March 22, 2008

Wanted: Neurotic, Depressed Female In Her Late 30s

Is it me, or does Laura Linney always play a similar, if not the same, female character in her movies? I have just returned from seeing The Savages, for which Linney was nominated an Academy Award. Expectations were for a humorous plot about a 40-something temp/aspiring playwright placing her ailing father in a nursing home and some excellent acting by Linney and one of my favorites, Phillip Seymour Hoffman, who plays her brother.

However, I found the film to be slow-moving and depressing, full of reflections on the crappiness of life and how death is "full of shit and piss and stink," to quote Hoffman's character's line. The best part of the film is the end where Linney's character, Wendy, produces her semi-autobiographical play and saves a partially-disabled yellow lab who was going to be put to death by her married ex-lover. Forgive me, but I feel better about films where the scenes have a more positive tone. Throughout the film, I found myself admiring Linney's dark, perfectly formed curls, thinking about how I would curl my own hair tomorrow. I may be a tad superficial, but the point is that I wasn't seeing anything new with Linney besides her hairstyle. Her character of Wendy is a 42 year-old woman, who has spent her whole life trying to get her work published, being rejected by the Guggenheim Institute eight times. Her dull, listless, seemingly indifferent character is not unlike her character, Sarah, from Love Actually or You Can Count on Me. There are other movies I have seen her in (whose titles I cannot recall) where she plays these uptight, self-immolating women with burdens of mentally insane brothers, problematic children, or self-proclaimed Christian missionaries. Her characters are intense, fiercely staunch in their nature, and Linney plays them like Yo-Yo Ma plays the cello or Edith Piaf warbles La Vie En Rose.
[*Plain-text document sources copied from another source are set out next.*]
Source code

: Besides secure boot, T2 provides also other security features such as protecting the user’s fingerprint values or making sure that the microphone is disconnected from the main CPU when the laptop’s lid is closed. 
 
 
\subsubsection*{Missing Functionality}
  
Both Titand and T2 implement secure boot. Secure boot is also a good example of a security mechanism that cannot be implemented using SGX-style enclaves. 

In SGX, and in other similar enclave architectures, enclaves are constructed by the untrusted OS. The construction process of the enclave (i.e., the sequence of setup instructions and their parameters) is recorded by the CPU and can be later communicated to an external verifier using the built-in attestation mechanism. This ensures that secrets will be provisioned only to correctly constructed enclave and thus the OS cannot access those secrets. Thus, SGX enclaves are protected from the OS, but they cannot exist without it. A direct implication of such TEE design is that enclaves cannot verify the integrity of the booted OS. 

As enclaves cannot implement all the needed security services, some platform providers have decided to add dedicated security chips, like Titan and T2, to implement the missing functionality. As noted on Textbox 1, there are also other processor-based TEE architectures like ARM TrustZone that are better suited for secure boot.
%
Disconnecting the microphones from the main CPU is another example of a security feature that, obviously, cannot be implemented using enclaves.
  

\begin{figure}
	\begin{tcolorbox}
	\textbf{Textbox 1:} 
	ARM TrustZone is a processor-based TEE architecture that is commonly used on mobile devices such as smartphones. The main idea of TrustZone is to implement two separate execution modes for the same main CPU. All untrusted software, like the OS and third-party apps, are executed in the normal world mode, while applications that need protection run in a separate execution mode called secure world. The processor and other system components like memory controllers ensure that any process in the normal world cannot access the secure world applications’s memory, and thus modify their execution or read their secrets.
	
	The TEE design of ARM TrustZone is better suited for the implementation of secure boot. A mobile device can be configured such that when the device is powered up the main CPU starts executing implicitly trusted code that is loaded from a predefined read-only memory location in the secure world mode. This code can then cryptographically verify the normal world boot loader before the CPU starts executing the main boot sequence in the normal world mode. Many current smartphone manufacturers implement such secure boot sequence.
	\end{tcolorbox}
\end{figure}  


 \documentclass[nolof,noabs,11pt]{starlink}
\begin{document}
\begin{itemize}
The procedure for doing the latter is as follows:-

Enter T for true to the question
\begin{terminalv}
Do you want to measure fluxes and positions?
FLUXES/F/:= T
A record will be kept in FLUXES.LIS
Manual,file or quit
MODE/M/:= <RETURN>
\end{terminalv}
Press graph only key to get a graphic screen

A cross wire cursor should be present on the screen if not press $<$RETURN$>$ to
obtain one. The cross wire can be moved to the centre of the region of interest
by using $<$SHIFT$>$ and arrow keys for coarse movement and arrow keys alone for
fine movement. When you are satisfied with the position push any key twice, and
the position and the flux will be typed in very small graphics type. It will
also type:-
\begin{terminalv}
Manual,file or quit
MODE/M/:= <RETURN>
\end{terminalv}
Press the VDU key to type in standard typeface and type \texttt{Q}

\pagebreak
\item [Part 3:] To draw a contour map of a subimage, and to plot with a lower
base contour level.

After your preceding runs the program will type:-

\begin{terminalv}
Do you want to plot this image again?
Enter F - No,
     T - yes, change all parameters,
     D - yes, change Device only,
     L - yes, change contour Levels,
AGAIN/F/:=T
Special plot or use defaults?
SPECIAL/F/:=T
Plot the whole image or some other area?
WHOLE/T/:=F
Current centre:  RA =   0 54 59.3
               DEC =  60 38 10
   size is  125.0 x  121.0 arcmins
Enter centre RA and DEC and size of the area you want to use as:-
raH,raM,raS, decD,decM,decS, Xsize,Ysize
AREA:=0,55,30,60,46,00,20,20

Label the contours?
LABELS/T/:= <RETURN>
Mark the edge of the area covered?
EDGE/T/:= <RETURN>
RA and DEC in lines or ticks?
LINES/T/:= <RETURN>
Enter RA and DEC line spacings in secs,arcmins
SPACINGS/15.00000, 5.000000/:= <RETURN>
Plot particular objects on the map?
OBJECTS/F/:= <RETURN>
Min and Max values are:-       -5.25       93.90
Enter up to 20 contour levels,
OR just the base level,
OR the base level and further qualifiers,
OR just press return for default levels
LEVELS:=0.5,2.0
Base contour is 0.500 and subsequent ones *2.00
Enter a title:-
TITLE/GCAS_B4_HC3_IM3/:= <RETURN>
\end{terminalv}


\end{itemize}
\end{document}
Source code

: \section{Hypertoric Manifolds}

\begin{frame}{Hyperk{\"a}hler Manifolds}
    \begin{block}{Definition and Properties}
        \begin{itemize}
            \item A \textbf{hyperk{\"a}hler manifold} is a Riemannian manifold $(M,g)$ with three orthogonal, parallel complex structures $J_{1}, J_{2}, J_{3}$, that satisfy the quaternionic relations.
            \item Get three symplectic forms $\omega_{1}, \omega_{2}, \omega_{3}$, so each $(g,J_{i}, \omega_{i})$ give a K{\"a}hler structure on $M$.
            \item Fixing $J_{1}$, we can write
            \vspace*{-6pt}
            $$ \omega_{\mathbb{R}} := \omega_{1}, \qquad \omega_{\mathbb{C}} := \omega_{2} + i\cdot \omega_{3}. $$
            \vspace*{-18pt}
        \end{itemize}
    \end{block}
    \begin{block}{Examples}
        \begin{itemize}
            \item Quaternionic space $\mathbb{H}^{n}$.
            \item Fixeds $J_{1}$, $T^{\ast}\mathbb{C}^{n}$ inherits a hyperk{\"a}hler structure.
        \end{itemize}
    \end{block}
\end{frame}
Linney is in no doubt an talented artist, but after seeing The Savages this evening, I wish that she might assume a role similar to Meg Ryan's Kathleen Kelly of You've Got Mail, more champagne in lieu of bourbon. But then, Ryan also plays many similar roles. Perhaps, there is a singular quality in some actors that studios identify and connect with certain film projects to produce that perfect formula of neurotic feminism.